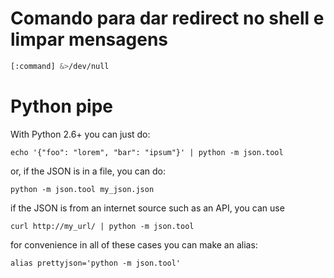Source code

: # Comando para dar redirect no shell e limpar mensagens

```bash
[:command] &>/dev/null
```

# Python pipe


With Python 2.6+ you can just do:

`echo '{"foo": "lorem", "bar": "ipsum"}' | python -m json.tool`

or, if the JSON is in a file, you can do:

`python -m json.tool my_json.json`

if the JSON is from an internet source such as an API, you can use

`curl http://my_url/ | python -m json.tool`

for convenience in all of these cases you can make an alias:

`alias prettyjson='python -m json.tool'`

TASK DESCRIPTION:
Lines from the one holding "for convenience in" through the end of the material above should be output exactly, and all others skipped.

ANSWER BOX:
for convenience in all of these cases you can make an alias:

`alias prettyjson='python -m json.tool'`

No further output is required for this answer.